Allowing a client to send a subset of their changes at a time seemed like a desirable property of the system.


I’m curious what approach other people have taken for these issues.

2 Likes

Right, a collab implementation should batch transactions at least on the same granularity as applyTransaction—the approach taken in the example, where you call sendableSteps after fully applying a transaction (which may cause appended transactions to come into existence) should address this.

Where are you sending the steps, currently? I can’t really think of an easy way to do this wrong, except by having side effects in plugin apply methods or some similarly scary thing. Or do you get them all at a time, and then send them out in separate messages?

The algorithm I have at the moment is basically:

Client:

Call sendableSteps and take as many items as possible that will fit within the maximum HTTP request size for the server. Any steps that don’t fit are not included. (this will theoretically suffer from splitting steps that shouldn’t be split). The steps that didn’t fit will be sent in a subsequent separate request.

Server:

Each time a step is persisted, broadcast it out to all clients.


So the immediate problem is not so much in sendableSteps, but instead in the server broadcasting steps individually, rather than in the batch that they came in from the client.

One more thing I was thinking about, was that it’s important to avoid sending steps between a transaction and a subsequent added via appendTransaction.
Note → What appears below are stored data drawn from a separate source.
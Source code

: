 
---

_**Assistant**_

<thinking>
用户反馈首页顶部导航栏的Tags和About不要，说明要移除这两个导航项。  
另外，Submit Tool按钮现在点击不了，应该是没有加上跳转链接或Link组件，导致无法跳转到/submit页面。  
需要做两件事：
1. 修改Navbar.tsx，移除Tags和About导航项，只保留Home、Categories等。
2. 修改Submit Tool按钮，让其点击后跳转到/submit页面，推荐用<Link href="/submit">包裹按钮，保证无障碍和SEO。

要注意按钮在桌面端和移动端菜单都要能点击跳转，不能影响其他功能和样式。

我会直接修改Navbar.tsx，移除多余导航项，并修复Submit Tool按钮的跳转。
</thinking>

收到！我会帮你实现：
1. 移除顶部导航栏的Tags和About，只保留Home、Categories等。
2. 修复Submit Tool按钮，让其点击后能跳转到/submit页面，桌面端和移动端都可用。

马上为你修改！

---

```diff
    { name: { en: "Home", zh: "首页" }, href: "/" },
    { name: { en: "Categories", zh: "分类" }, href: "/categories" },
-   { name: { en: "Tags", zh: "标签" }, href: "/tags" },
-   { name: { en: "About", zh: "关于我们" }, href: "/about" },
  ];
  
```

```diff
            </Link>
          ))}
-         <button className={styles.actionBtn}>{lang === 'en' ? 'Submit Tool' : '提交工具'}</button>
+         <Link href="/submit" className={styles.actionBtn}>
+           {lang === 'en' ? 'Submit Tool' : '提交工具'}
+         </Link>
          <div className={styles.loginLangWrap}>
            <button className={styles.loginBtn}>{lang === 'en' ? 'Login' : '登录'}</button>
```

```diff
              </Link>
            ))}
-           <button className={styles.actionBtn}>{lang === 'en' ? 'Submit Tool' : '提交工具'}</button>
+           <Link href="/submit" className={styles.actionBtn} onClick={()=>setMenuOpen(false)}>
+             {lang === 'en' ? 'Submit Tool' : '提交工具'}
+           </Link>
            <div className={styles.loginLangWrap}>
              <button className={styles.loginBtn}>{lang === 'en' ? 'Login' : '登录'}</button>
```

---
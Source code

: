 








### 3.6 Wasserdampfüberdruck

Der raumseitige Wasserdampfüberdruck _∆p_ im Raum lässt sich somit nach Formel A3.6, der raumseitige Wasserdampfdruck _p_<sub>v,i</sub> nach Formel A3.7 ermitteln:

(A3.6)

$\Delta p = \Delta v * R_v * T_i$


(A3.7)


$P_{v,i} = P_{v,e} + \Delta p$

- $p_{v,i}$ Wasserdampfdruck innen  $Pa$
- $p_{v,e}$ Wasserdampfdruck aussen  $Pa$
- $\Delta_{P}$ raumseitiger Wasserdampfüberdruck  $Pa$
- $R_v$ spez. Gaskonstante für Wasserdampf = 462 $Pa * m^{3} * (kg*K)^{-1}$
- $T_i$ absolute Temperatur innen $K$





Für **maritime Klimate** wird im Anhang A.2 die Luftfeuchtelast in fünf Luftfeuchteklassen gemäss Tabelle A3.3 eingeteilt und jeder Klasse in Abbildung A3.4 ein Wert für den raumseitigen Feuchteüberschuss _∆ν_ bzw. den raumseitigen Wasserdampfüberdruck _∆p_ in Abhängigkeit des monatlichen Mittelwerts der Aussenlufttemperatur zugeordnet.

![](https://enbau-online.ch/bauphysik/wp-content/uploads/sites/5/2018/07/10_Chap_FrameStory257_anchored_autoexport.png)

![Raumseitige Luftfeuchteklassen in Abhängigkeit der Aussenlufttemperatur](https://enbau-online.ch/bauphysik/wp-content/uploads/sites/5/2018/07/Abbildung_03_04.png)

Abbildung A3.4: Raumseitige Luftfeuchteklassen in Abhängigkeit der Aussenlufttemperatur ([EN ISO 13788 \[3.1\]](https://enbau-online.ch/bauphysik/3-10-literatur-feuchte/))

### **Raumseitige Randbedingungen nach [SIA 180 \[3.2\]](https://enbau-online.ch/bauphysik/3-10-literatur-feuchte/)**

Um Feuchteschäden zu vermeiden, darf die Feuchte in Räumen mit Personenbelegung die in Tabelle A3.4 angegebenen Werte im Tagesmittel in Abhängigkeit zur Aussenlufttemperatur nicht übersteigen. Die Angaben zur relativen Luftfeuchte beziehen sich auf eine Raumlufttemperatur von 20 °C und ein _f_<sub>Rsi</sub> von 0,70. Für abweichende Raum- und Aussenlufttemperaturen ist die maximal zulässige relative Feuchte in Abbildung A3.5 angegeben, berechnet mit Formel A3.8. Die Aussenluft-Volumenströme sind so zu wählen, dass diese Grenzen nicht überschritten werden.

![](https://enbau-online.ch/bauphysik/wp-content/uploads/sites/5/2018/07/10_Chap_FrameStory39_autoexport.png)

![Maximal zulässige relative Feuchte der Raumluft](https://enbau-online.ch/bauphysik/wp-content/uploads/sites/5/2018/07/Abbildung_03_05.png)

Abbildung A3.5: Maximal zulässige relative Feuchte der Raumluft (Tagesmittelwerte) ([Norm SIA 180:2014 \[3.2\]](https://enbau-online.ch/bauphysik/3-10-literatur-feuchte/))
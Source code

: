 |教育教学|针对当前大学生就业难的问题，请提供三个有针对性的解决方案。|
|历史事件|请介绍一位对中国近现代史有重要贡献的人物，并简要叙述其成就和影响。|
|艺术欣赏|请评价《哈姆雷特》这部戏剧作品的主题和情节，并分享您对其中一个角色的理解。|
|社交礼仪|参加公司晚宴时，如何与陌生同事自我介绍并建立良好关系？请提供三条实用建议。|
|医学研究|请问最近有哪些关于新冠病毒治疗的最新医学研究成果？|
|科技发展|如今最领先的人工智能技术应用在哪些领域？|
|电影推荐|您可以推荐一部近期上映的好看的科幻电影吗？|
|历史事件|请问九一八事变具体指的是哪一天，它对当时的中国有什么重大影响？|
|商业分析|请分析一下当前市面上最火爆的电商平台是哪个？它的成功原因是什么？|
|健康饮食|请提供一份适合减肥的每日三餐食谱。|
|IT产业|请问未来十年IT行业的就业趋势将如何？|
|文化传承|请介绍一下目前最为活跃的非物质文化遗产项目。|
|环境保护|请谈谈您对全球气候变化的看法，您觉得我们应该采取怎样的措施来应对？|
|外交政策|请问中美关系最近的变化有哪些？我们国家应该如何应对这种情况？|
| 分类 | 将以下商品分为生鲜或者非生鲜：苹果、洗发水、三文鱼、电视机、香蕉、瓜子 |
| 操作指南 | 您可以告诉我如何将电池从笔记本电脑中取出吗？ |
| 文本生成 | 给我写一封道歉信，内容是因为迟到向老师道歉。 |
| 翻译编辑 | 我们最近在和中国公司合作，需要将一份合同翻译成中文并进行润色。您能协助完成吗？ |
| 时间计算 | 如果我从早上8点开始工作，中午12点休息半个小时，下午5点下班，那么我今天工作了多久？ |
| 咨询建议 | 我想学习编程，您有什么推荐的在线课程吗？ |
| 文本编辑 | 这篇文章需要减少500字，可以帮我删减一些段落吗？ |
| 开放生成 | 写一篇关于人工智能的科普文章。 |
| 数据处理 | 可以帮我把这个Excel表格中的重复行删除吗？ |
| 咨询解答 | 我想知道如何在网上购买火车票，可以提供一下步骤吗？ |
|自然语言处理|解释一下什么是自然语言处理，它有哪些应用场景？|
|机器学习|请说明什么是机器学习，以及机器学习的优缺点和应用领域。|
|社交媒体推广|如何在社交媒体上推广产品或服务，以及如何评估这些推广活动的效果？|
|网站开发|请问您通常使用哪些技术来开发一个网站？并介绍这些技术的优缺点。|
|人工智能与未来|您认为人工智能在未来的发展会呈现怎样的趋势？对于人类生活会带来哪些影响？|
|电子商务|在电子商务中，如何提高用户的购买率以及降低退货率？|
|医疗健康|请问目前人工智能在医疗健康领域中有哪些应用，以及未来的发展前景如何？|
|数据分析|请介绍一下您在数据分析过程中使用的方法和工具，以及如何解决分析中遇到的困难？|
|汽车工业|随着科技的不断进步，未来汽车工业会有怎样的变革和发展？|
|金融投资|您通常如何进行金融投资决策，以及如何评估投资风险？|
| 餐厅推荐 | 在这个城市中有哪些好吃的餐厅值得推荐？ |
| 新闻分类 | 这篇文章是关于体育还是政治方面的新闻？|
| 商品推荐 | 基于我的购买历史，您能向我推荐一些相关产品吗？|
In the case of prosemirror-tables, if an irregular table is transmitted to the authority, followed by a subsequent transmission of the “fix” transaction, it seems like it would cause every collaborator in the session to attempt to send their own “fix” transaction (which would actually cause the table to become irregular), and the run-away cycle of transactions would occur again.

I’ll need to do a bit of investigation to see exactly when I’m transmitting steps to see if it could occur between creating an irregular table and the subsequent “fix” transaction.